Source data:
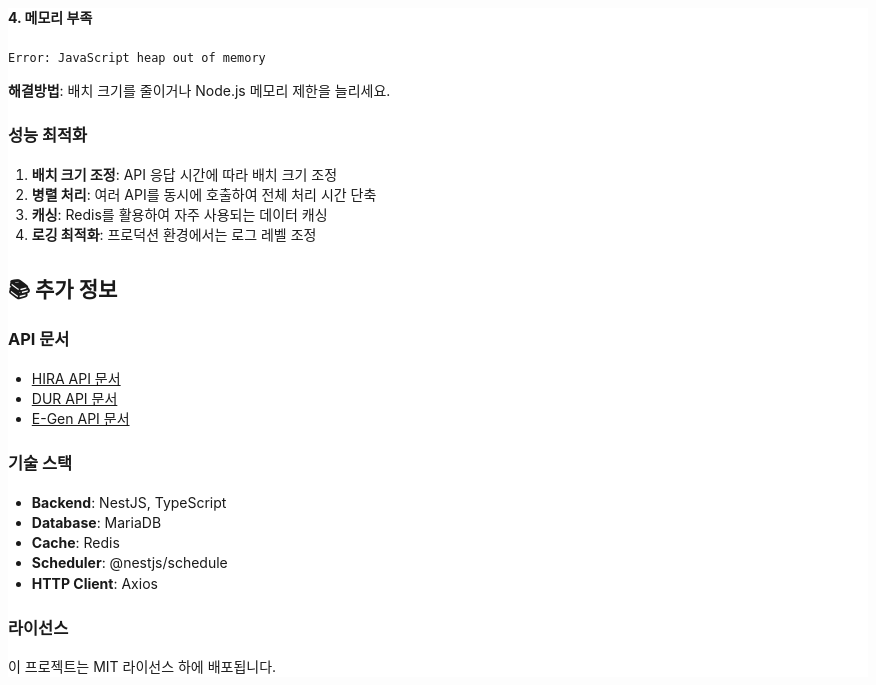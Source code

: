 #### 4. 메모리 부족
```
Error: JavaScript heap out of memory
```
**해결방법**: 배치 크기를 줄이거나 Node.js 메모리 제한을 늘리세요.

### 성능 최적화

1. **배치 크기 조정**: API 응답 시간에 따라 배치 크기 조정
2. **병렬 처리**: 여러 API를 동시에 호출하여 전체 처리 시간 단축
3. **캐싱**: Redis를 활용하여 자주 사용되는 데이터 캐싱
4. **로깅 최적화**: 프로덕션 환경에서는 로그 레벨 조정

## 📚 추가 정보

### API 문서
- [HIRA API 문서](https://www.data.go.kr/data/15000561/openapi.do)
- [DUR API 문서](https://www.data.go.kr/data/15000561/openapi.do)
- [E-Gen API 문서](https://www.gen.or.kr/)

### 기술 스택
- **Backend**: NestJS, TypeScript
- **Database**: MariaDB
- **Cache**: Redis
- **Scheduler**: @nestjs/schedule
- **HTTP Client**: Axios

### 라이선스
이 프로젝트는 MIT 라이선스 하에 배포됩니다.
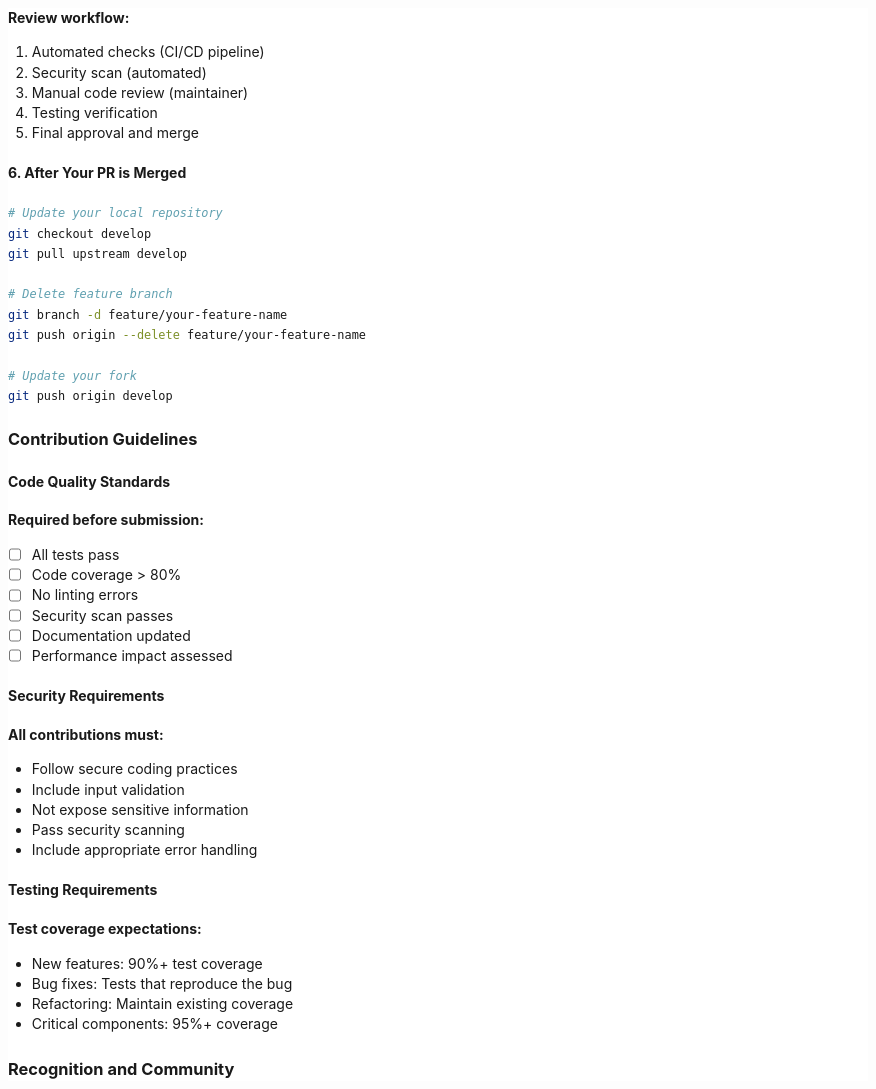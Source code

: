 **Review workflow:**
1. Automated checks (CI/CD pipeline)
2. Security scan (automated)
3. Manual code review (maintainer)
4. Testing verification
5. Final approval and merge

#### 6. After Your PR is Merged

```bash
# Update your local repository
git checkout develop
git pull upstream develop

# Delete feature branch
git branch -d feature/your-feature-name
git push origin --delete feature/your-feature-name

# Update your fork
git push origin develop
```

### Contribution Guidelines

#### Code Quality Standards

**Required before submission:**
- [ ] All tests pass
- [ ] Code coverage > 80%
- [ ] No linting errors
- [ ] Security scan passes
- [ ] Documentation updated
- [ ] Performance impact assessed

#### Security Requirements

**All contributions must:**
- Follow secure coding practices
- Include input validation
- Not expose sensitive information
- Pass security scanning
- Include appropriate error handling

#### Testing Requirements

**Test coverage expectations:**
- New features: 90%+ test coverage
- Bug fixes: Tests that reproduce the bug
- Refactoring: Maintain existing coverage
- Critical components: 95%+ coverage

### Recognition and Community
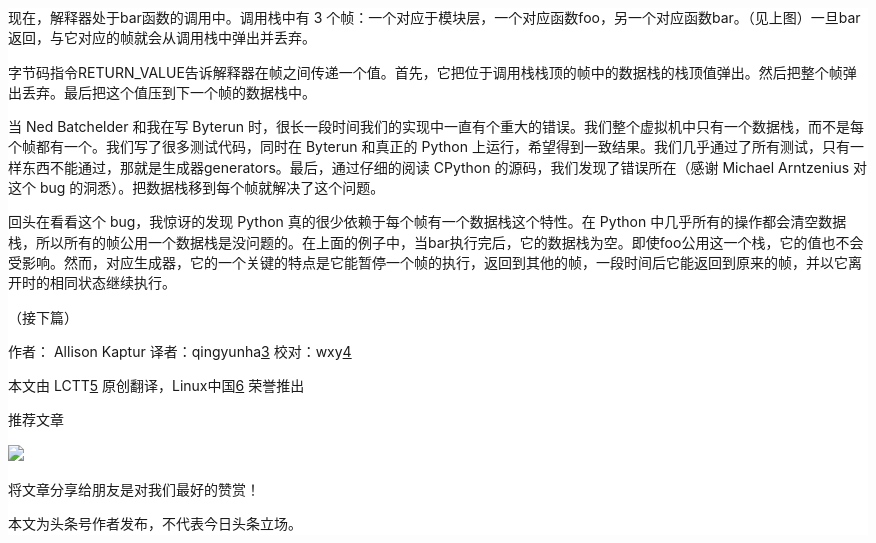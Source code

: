 现在，解释器处于bar函数的调用中。调用栈中有 3 个帧：一个对应于模块层，一个对应函数foo，另一个对应函数bar。（见上图）一旦bar返回，与它对应的帧就会从调用栈中弹出并丢弃。

字节码指令RETURN_VALUE告诉解释器在帧之间传递一个值。首先，它把位于调用栈栈顶的帧中的数据栈的栈顶值弹出。然后把整个帧弹出丢弃。最后把这个值压到下一个帧的数据栈中。

当 Ned Batchelder 和我在写 Byterun 时，很长一段时间我们的实现中一直有个重大的错误。我们整个虚拟机中只有一个数据栈，而不是每个帧都有一个。我们写了很多测试代码，同时在 Byterun 和真正的 Python 上运行，希望得到一致结果。我们几乎通过了所有测试，只有一样东西不能通过，那就是生成器generators。最后，通过仔细的阅读 CPython 的源码，我们发现了错误所在（感谢 Michael Arntzenius 对这个 bug 的洞悉）。把数据栈移到每个帧就解决了这个问题。

回头在看看这个 bug，我惊讶的发现 Python 真的很少依赖于每个帧有一个数据栈这个特性。在 Python 中几乎所有的操作都会清空数据栈，所以所有的帧公用一个数据栈是没问题的。在上面的例子中，当bar执行完后，它的数据栈为空。即使foo公用这一个栈，它的值也不会受影响。然而，对应生成器，它的一个关键的特点是它能暂停一个帧的执行，返回到其他的帧，一段时间后它能返回到原来的帧，并以它离开时的相同状态继续执行。

（接下篇）

作者： Allison Kaptur 译者：qingyunha[3] 校对：wxy[4]

本文由 LCTT[5] 原创翻译，Linux中国[6] 荣誉推出

[1]: http://akaptur.com

[2]: https://github.com/nedbat/byterun

[3]: https://github.com/qingyunha

[4]: https://github.com/wxy

[5]: https://github.com/LCTT/TranslateProject

[6]: http://linux.cn/

推荐文章

![](http://p1.pstatp.com/large/e0f000a63e236002eae)

将文章分享给朋友是对我们最好的赞赏！

本文为头条号作者发布，不代表今日头条立场。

The task:
Transcribe exactly the lines that run from the first line of the records above through the line with "- [ ] Performance impact assessed", and include both of those lines; pictures stay out.

Expected answer:
Source code

: #### 4. 메모리 부족
```
Error: JavaScript heap out of memory
```
**해결방법**: 배치 크기를 줄이거나 Node.js 메모리 제한을 늘리세요.

### 성능 최적화

1. **배치 크기 조정**: API 응답 시간에 따라 배치 크기 조정
2. **병렬 처리**: 여러 API를 동시에 호출하여 전체 처리 시간 단축
3. **캐싱**: Redis를 활용하여 자주 사용되는 데이터 캐싱
4. **로깅 최적화**: 프로덕션 환경에서는 로그 레벨 조정

## 📚 추가 정보

### API 문서
- [HIRA API 문서](https://www.data.go.kr/data/15000561/openapi.do)
- [DUR API 문서](https://www.data.go.kr/data/15000561/openapi.do)
- [E-Gen API 문서](https://www.gen.or.kr/)

### 기술 스택
- **Backend**: NestJS, TypeScript
- **Database**: MariaDB
- **Cache**: Redis
- **Scheduler**: @nestjs/schedule
- **HTTP Client**: Axios

### 라이선스
이 프로젝트는 MIT 라이선스 하에 배포됩니다.
Source code

: **Review workflow:**
1. Automated checks (CI/CD pipeline)
2. Security scan (automated)
3. Manual code review (maintainer)
4. Testing verification
5. Final approval and merge

#### 6. After Your PR is Merged

```bash
# Update your local repository
git checkout develop
git pull upstream develop

# Delete feature branch
git branch -d feature/your-feature-name
git push origin --delete feature/your-feature-name

# Update your fork
git push origin develop
```

### Contribution Guidelines

#### Code Quality Standards

**Required before submission:**
- [ ] All tests pass
- [ ] Code coverage > 80%
- [ ] No linting errors
- [ ] Security scan passes
- [ ] Documentation updated
- [ ] Performance impact assessed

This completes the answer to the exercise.